According to Karla McLaren, author of The Language of Emotions, sadness carries the gifts of release, fluidity, grounding, relaxation and revitalization.

It arrives to help us slow down, to feel our loss(es), and to grieve and release that which needs to be released.

Rather than being rigid, and trying to maintain control through manipulation, to-do lists and forging forward, we’re invited to soften into the flow of life, and let go of that which is gone (or going).  


The potential message of sadness…

When sadness enters, it’s letting us know that we are feeling a sense of loss, or perceived loss.

This loss can includes the obvious, like the death of a loved one, or the loss of a marriage, friendship, health status, or career. But it can also include the less tangible or obvious, such as the loss of one’s hopes and dreams, the loss of opportunity, the loss of identity, or future possibilities. 

McLaren shares that when sadness is blocked from being processed, “it can feel like unmoving despair, without resolution or relaxation”. 


The action:

As with all emotions, sadness itself is neither good nor bad, and can be expressed either cleanly or harmfully.

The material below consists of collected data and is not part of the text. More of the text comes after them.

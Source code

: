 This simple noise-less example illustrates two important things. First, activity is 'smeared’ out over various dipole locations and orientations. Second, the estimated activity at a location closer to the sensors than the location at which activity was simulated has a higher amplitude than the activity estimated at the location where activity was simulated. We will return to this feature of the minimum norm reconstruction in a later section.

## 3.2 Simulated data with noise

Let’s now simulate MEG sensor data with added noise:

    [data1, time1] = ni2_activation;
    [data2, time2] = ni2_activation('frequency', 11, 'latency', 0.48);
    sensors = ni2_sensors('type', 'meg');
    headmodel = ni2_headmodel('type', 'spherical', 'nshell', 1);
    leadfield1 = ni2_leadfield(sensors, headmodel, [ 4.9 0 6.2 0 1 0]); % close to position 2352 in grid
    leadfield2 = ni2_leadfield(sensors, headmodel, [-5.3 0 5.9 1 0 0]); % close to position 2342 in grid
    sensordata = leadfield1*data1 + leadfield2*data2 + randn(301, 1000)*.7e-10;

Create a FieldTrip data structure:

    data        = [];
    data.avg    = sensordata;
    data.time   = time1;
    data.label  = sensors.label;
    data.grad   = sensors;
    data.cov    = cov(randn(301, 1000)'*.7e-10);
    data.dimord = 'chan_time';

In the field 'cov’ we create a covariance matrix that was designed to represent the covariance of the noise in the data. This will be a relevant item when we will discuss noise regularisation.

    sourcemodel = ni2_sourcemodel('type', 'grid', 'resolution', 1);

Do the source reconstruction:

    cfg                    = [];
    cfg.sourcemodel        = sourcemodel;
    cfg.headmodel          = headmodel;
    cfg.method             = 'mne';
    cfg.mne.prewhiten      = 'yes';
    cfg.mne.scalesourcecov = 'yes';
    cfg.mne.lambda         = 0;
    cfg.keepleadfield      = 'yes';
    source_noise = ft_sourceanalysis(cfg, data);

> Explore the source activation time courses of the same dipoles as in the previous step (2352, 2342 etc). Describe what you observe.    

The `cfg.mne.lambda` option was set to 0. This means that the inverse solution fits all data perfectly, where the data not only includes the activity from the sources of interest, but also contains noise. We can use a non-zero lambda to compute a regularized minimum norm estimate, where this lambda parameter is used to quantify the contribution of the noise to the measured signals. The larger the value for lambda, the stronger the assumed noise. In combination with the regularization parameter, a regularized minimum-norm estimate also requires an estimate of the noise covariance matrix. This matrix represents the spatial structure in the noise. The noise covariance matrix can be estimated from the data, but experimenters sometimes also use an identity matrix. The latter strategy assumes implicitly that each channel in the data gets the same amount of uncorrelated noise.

When it’s in a healthy and balanced relationship with anger, we can hold the strong and protective energy of anger, while we lean into our sadness.

The sadness allows us to let go of what no longer serves us, including painful attachments to unworkable relationships, beliefs, behaviors, memories or thoughts; while the anger provides the energy and healthy boundaries required to make those hard changes. 

McLaren teaches us that when anger leads and we’re without access to our sadness, we’ll cycle through protection and restoration, but won’t be able to release what is needing to be released.

In such cases, we’ll continue holding on – even when it’s not working or serving us.

Meanwhile, when sadness leads and we’re without access to healthy anger, a struggle with physical and emotional instability, cycling depression and anxiety, unworkable relationships, and “excruciating loneliness” can ensue.

Healthy anger helps us create healthy boundaries, without which we struggle to make the deeper, harder changes that sadness is asking of us.

Sadness invites us to acknowledge the loss. To let go. To grieve. To allow the healing waters of tears to flow, so that relaxation can return. It invites us to be witnessed by another, and loved through our pain, so that we can heal and be revitalized. (If we don’t have someone to help us do this, we can do this for ourselves although it can be more challenging.)


Sadness Questions: 

1. What must be released?
Variations: What is no longer serving? What is trying to end? What part of this is no longer working and must be let go? What is trying to die, that I’m trying to keep alive? Look to outworn attachments and limiting belief patterns.

2. What must be rejuvenated?
Variations: What healthy boundaries are being called for? What is wanting to be created or renewed/rebirthed? What is my spirit longing for? What would ‘flow’ look like?

Both questions must be asked, to process sadness and receive its’ gifts.